-------- Provided material
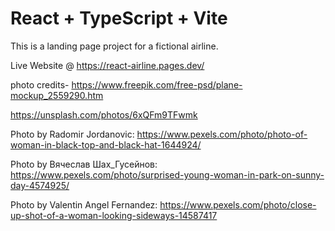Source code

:# React + TypeScript + Vite
This is a landing page project for a fictional airline.

Live Website @  https://react-airline.pages.dev/

photo credits- https://www.freepik.com/free-psd/plane-mockup_2559290.htm

https://unsplash.com/photos/6xQFm9TFwmk

Photo by Radomir Jordanovic: https://www.pexels.com/photo/photo-of-woman-in-black-top-and-black-hat-1644924/

Photo by Вячеслав Шах_Гусейнов: https://www.pexels.com/photo/surprised-young-woman-in-park-on-sunny-day-4574925/

Photo by Valentin Angel Fernandez: https://www.pexels.com/photo/close-up-shot-of-a-woman-looking-sideways-14587417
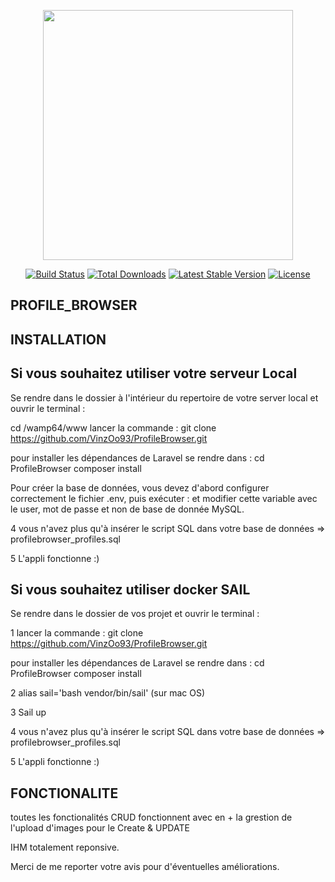 <p align="center"><a href="https://laravel.com" target="_blank"><img src="https://raw.githubusercontent.com/laravel/art/master/logo-lockup/5%20SVG/2%20CMYK/1%20Full%20Color/laravel-logolockup-cmyk-red.svg" width="400"></a></p>

<p align="center">
<a href="https://travis-ci.org/laravel/framework"><img src="https://travis-ci.org/laravel/framework.svg" alt="Build Status"></a>
<a href="https://packagist.org/packages/laravel/framework"><img src="https://img.shields.io/packagist/dt/laravel/framework" alt="Total Downloads"></a>
<a href="https://packagist.org/packages/laravel/framework"><img src="https://img.shields.io/packagist/v/laravel/framework" alt="Latest Stable Version"></a>
<a href="https://packagist.org/packages/laravel/framework"><img src="https://img.shields.io/packagist/l/laravel/framework" alt="License"></a>
</p>

## PROFILE_BROWSER

## INSTALLATION

## Si vous souhaitez utiliser votre serveur Local 

Se rendre dans le dossier à l'intérieur du repertoire de votre server local et ouvrir le terminal :

cd /wamp64/www lancer la commande : git clone https://github.com/VinzOo93/ProfileBrowser.git

pour installer les dépendances de Laravel se rendre dans : cd ProfileBrowser composer install

Pour créer la base de données, vous devez d'abord configurer correctement le fichier .env, puis exécuter : et modifier cette variable avec le user, mot de passe et non de base de donnée MySQL.

4 vous n'avez plus qu'à insérer le script SQL dans votre base de données => profilebrowser_profiles.sql

5 L'appli fonctionne :) 

## Si vous souhaitez utiliser docker SAIL

Se rendre dans le dossier de vos projet et ouvrir le terminal :

1 lancer la commande : git clone https://github.com/VinzOo93/ProfileBrowser.git

pour installer les dépendances de Laravel se rendre dans : cd ProfileBrowser composer install

2 alias sail='bash vendor/bin/sail' (sur mac OS)

3 Sail up 

4 vous n'avez plus qu'à insérer le script SQL dans votre base de données => profilebrowser_profiles.sql

5 L'appli fonctionne :) 

## FONCTIONALITE 

toutes les fonctionalités CRUD fonctionnent avec en + la grestion de l'upload d'images pour le Create & UPDATE 

IHM totalement reponsive.

Merci de me reporter votre avis pour d'éventuelles améliorations. 






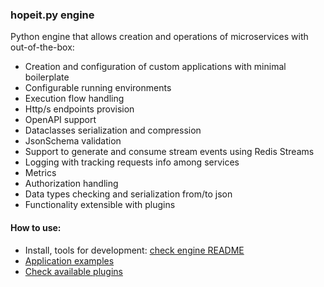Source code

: ### hopeit.py engine

Python engine that allows creation and operations of microservices with out-of-the-box:

- Creation and configuration of custom applications with minimal boilerplate
- Configurable running environments
- Execution flow handling
- Http/s endpoints provision
- OpenAPI support
- Dataclasses serialization and compression
- JsonSchema validation
- Support to generate and consume stream events using Redis Streams
- Logging with tracking requests info among services
- Metrics
- Authorization handling
- Data types checking and serialization from/to json
- Functionality extensible with plugins

#### How to use:

- Install, tools for development:  [check engine README](engine/README.md)
- [Application examples](apps/examples/)
- [Check available plugins](plugins/)

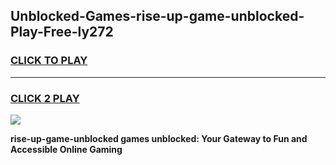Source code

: 
## Unblocked-Games-rise-up-game-unblocked-Play-Free-ly272
<h3>
<a href="https://premium76.site?title=rise-up-game-unblocked&ref=23A">CLICK TO PLAY</a></h3>
<hr>

<h3>
<a href="https://premium76.site?title=rise-up-game-unblocked&ref=23A">CLICK 2 PLAY</a>
  
</h3>

<a href="https://premium76.site?title=rise-up-game-unblocked&ref=23A"><img src="https://clearcache.store/games.png"></a>


**rise-up-game-unblocked games unblocked: Your Gateway to Fun and Accessible Online Gaming**
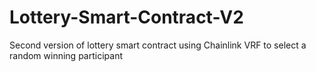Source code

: # Lottery-Smart-Contract-V2
Second version of lottery smart contract using Chainlink VRF to select a random winning participant
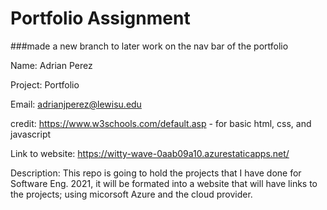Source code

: # Portfolio Assignment

###made a new branch to later work on the nav bar of the portfolio


Name: Adrian Perez

Project: Portfolio

Email: adrianjperez@lewisu.edu

credit: https://www.w3schools.com/default.asp - for basic html, css, and javascript

Link to website: https://witty-wave-0aab09a10.azurestaticapps.net/


Description: This repo is going to hold the projects that I have done for Software Eng. 2021, 
it will be formated into a website that will have links to the projects; using micorsoft Azure and the cloud provider.
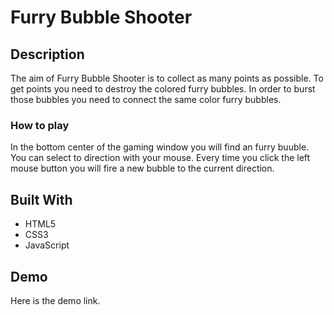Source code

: # Furry Bubble Shooter

## Description
The aim of Furry Bubble Shooter is to collect as many points as possible. To get points you need to destroy the colored furry bubbles. In order to burst those bubbles you need to connect the same color furry bubbles.

### How to play
In the bottom center of the gaming window you will find an furry buuble. You can select to direction with your mouse. Every time you click the left mouse button you will fire a new bubble to the current direction.

## Built With
- HTML5
- CSS3
- JavaScript

## Demo
Here is the demo link.
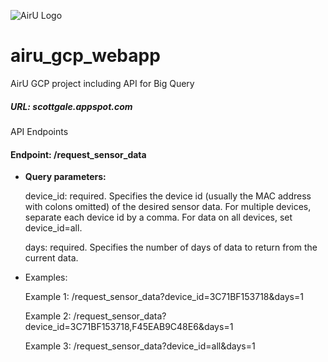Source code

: ![AirU Logo](C:\Users\scott\Documents\GitHub\airu_gcp_webapp\airu_flask\airu_flask\static\data\aqLogo.png)

 # airu_gcp_webapp

AirU GCP project including API for Big Query

##### URL: scottgale.appspot.com

API Endpoints

#### Endpoint: /request_sensor_data

-  **Query parameters:**

   device_id: required. Specifies the device id (usually the MAC address with colons omitted) of the desired sensor data. For multiple devices, separate each device id by a comma. For data on all devices, set device_id=all.

   days: required. Specifies the number of days of data to return from the current data.

-  Examples:

   Example 1: /request_sensor_data?device_id=3C71BF153718&days=1

   Example 2: /request_sensor_data?device_id=3C71BF153718,F45EAB9C48E6&days=1

   Example 3: /request_sensor_data?device_id=all&days=1







​	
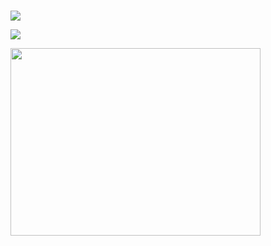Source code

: ###

![](https://komarev.com/ghpvc/?username=AtomicLemon)

<a href="https://twitter.com/enzogla"><img src="https://img.shields.io/badge/Twitter-1DA1F2?style=for-the-badge&logo=twitter&logoColor=white"></a>

<a href="https://wakatime.com"><img width="400" height="300" src="https://wakatime.com/share/@AtomicLemon/2d05d626-bbe3-4168-a1fa-4343c9f269a8.png" /></a>

<!--<img src="https://img.shields.io/badge/JavaScript-F7DF1E?style=for-the-badge&logo=javascript&logoColor=black"> /
<img src="https://img.shields.io/badge/Node.js-43853D?style=for-the-badge&logo=node.js&logoColor=white"> /
<img src="https://img.shields.io/badge/React-20232A?style=for-the-badge&logo=react&logoColor=61DAFB"> /
<img src="https://img.shields.io/badge/MySQL-00000F?style=for-the-badge&logo=mysql&logoColor=white"> /
<img src="https://img.shields.io/badge/Tailwind_CSS-38B2AC?style=for-the-badge&logo=tailwind-css&logoColor=white">-->
<!--
**AtomicLemon/AtomicLemon** is a ✨ _special_ ✨ repository because its `README.md` (this file) appears on your GitHub profile.

Here are some ideas to get you started:

- 🔭 I’m currently working on ...
- 🌱 I’m currently learning ...
- 👯 I’m looking to collaborate on ...
- 🤔 I’m looking for help with ...
- 💬 Ask me about ...
- 📫 How to reach me: ...
- 😄 Pronouns: ...
- ⚡ Fun fact: ...
-->
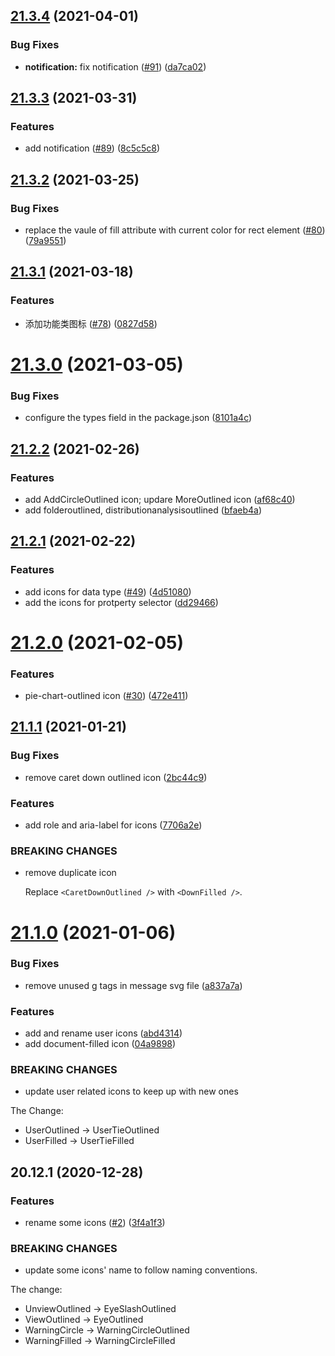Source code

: ## [21.3.4](https://github.com/growingio/gio-design-icons/compare/v21.3.3...v21.3.4) (2021-04-01)


### Bug Fixes

* **notification:** fix notification ([#91](https://github.com/growingio/gio-design-icons/issues/91)) ([da7ca02](https://github.com/growingio/gio-design-icons/commit/da7ca02e4f5bd8ea22cae7a7145aa0b0fd1206c4))



## [21.3.3](https://github.com/growingio/gio-design-icons/compare/v21.3.2...v21.3.3) (2021-03-31)


### Features

* add notification ([#89](https://github.com/growingio/gio-design-icons/issues/89)) ([8c5c5c8](https://github.com/growingio/gio-design-icons/commit/8c5c5c8ce80db439b1f3767da6d4c7f364ba7afd))



## [21.3.2](https://github.com/growingio/gio-design-icons/compare/v21.3.1...v21.3.2) (2021-03-25)


### Bug Fixes

* replace the vaule of fill attribute with current color for rect element ([#80](https://github.com/growingio/gio-design-icons/issues/80)) ([79a9551](https://github.com/growingio/gio-design-icons/commit/79a9551a7aaaa78273d14c5741926dfbb7a02831))



## [21.3.1](https://github.com/growingio/gio-design-icons/compare/v21.3.0...v21.3.1) (2021-03-18)


### Features

* 添加功能类图标 ([#78](https://github.com/growingio/gio-design-icons/issues/78)) ([0827d58](https://github.com/growingio/gio-design-icons/commit/0827d5831ad0fabc4bdeae37720fdde260bf195f))



# [21.3.0](https://github.com/growingio/gio-design-icons/compare/v21.2.2...v21.3.0) (2021-03-05)


### Bug Fixes

* configure the types field in the package.json ([8101a4c](https://github.com/growingio/gio-design-icons/commit/8101a4ce58fd0defeece0a5cb16e183f974118ba))



## [21.2.2](https://github.com/growingio/gio-design-icons/compare/v21.2.1...v21.2.2) (2021-02-26)


### Features

* add AddCircleOutlined icon; updare MoreOutlined icon ([af68c40](https://github.com/growingio/gio-design-icons/commit/af68c406ccc853b8e6c87881b51356081bf97809))
* add folderoutlined, distributionanalysisoutlined ([bfaeb4a](https://github.com/growingio/gio-design-icons/commit/bfaeb4a0a8f935e595cd4fe5ea79668f93cb8f38))



## [21.2.1](https://github.com/growingio/gio-design-icons/compare/v21.2.0...v21.2.1) (2021-02-22)


### Features

* add icons for data type ([#49](https://github.com/growingio/gio-design-icons/issues/49)) ([4d51080](https://github.com/growingio/gio-design-icons/commit/4d510802b343c9429eedc7788f6370257e3b5fd1))
* add the icons for protperty selector ([dd29466](https://github.com/growingio/gio-design-icons/commit/dd29466b9601986fa0a301237069d680d2dc04d3))



# [21.2.0](https://github.com/growingio/gio-design-icons/compare/v21.1.1...v21.2.0) (2021-02-05)


### Features

* pie-chart-outlined icon ([#30](https://github.com/growingio/gio-design-icons/issues/30)) ([472e411](https://github.com/growingio/gio-design-icons/commit/472e41170c3b9bb02ad955b9c0c7ea5fdf504834))



## [21.1.1](https://github.com/growingio/gio-design-icons/compare/v21.1.0...v21.1.1) (2021-01-21)


### Bug Fixes

* remove caret down outlined icon ([2bc44c9](https://github.com/growingio/gio-design-icons/commit/2bc44c99c360cc7678f0340a342dd2a90197efcc))


### Features

* add role and aria-label for icons ([7706a2e](https://github.com/growingio/gio-design-icons/commit/7706a2e9b3541c17afd3e5e3491c8e3553cbb295))


### BREAKING CHANGES

* remove duplicate icon

  Replace `<CaretDownOutlined />` with `<DownFilled />`.



# [21.1.0](https://github.com/growingio/gio-design-icons/compare/v20.12.1...v21.1.0) (2021-01-06)


### Bug Fixes

* remove unused g tags in message svg file ([a837a7a](https://github.com/growingio/gio-design-icons/commit/a837a7a931eac20338abb1eb8347a8fe8eaa7331))


### Features

* add and rename user icons ([abd4314](https://github.com/growingio/gio-design-icons/commit/abd4314e49a0624c48cf693b9aae404a76a51a59))
* add document-filled icon ([04a9898](https://github.com/growingio/gio-design-icons/commit/04a989872dc31c99e2d195f62240f0a2d123c90f))


### BREAKING CHANGES

* update user related icons to keep up with new ones

The Change:
- UserOutlined -> UserTieOutlined
- UserFilled -> UserTieFilled



## 20.12.1 (2020-12-28)


### Features

* rename some icons ([#2](https://github.com/growingio/gio-design-icons/issues/2)) ([3f4a1f3](https://github.com/growingio/gio-design-icons/commit/3f4a1f3831b6c6d3714703d5324164b69c2e67f6))


### BREAKING CHANGES

* update some icons' name to follow naming conventions.

The change:

- UnviewOutlined -> EyeSlashOutlined
- ViewOutlined -> EyeOutlined
- WarningCircle -> WarningCircleOutlined
- WarningFilled -> WarningCircleFilled



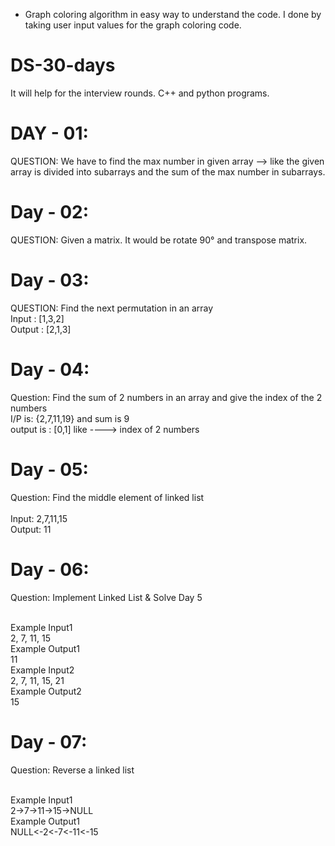 * Graph coloring algorithm in easy way to understand the code. I done by taking user input values for the graph coloring code.

# DS-30-days
It will help for the interview rounds.  C++ and python programs.


# DAY - 01:
QUESTION: We have to find the max number in given array --> like the given array is divided into subarrays and the sum of the max number in subarrays. 

# Day - 02:
QUESTION: Given a matrix. It would be rotate 90° and transpose matrix.

# Day - 03:
QUESTION: Find the next permutation in an array
<br>Input : [1,3,2]
<br>Output : [2,1,3]

# Day - 04:
Question: Find the sum of 2 numbers in an array and give the index of the 2 numbers
<br>I/P is: {2,7,11,19} and sum is 9 
<br>output is : [0,1]  like ----> index of 2 numbers

# Day - 05:
Question: Find the middle element of linked list  
<br>Input: 2,7,11,15
<br>Output: 11

# Day - 06:
Question: Implement Linked List & Solve Day 5

<br>Example Input1
<br>2, 7, 11, 15
<br>Example Output1
<br>11
<br>Example Input2
<br>2, 7, 11, 15, 21
<br>Example Output2
<br>15

# Day - 07:
Question: Reverse a linked list

<br>Example Input1
<br>2->7->11->15->NULL
<br>Example Output1
<br>NULL<-2<-7<-11<-15
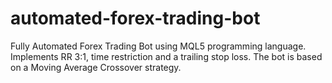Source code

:# automated-forex-trading-bot
Fully Automated Forex Trading Bot using MQL5 programming language. Implements RR 3:1, time restriction and a trailing stop loss. The bot is based on a Moving Average Crossover strategy.
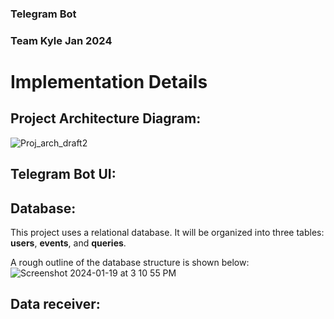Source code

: ### Telegram Bot
### Team Kyle Jan 2024
# Implementation Details

## Project Architecture Diagram:
![Proj_arch_draft2](https://github.com/adam-gill/tg_trading_bot/assets/81604772/8b6f2fb3-c168-4659-b834-e8acb87e110b)


## Telegram Bot UI:

## Database:
This project uses a relational database. It will be organized into three tables: **users**, **events**, and **queries**.

A rough outline of the database structure is shown below:
![Screenshot 2024-01-19 at 3 10 55 PM](https://github.com/adam-gill/tg_trading_bot/assets/81604772/1e94b320-315a-4233-bd5f-c2363181a87e)



## Data receiver:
----------------
Try it
Restate word for word the lines from the line with "<br>Example Input2" to the last line of the records above, inclusive, and omit every picture.

Result
<br>Example Input2
<br>2, 7, 11, 15, 21
<br>Example Output2
<br>15

# Day - 07:
Question: Reverse a linked list

<br>Example Input1
<br>2->7->11->15->NULL
<br>Example Output1
<br>NULL<-2<-7<-11<-15
Source code

:# automated-forex-trading-bot
Fully Automated Forex Trading Bot using MQL5 programming language. Implements RR 3:1, time restriction and a trailing stop loss. The bot is based on a Moving Average Crossover strategy.
Source code

: ### Telegram Bot
### Team Kyle Jan 2024
# Implementation Details

## Project Architecture Diagram:
![Proj_arch_draft2](https://github.com/adam-gill/tg_trading_bot/assets/81604772/8b6f2fb3-c168-4659-b834-e8acb87e110b)


## Telegram Bot UI:

## Database:
This project uses a relational database. It will be organized into three tables: **users**, **events**, and **queries**.

A rough outline of the database structure is shown below:
![Screenshot 2024-01-19 at 3 10 55 PM](https://github.com/adam-gill/tg_trading_bot/assets/81604772/1e94b320-315a-4233-bd5f-c2363181a87e)



## Data receiver:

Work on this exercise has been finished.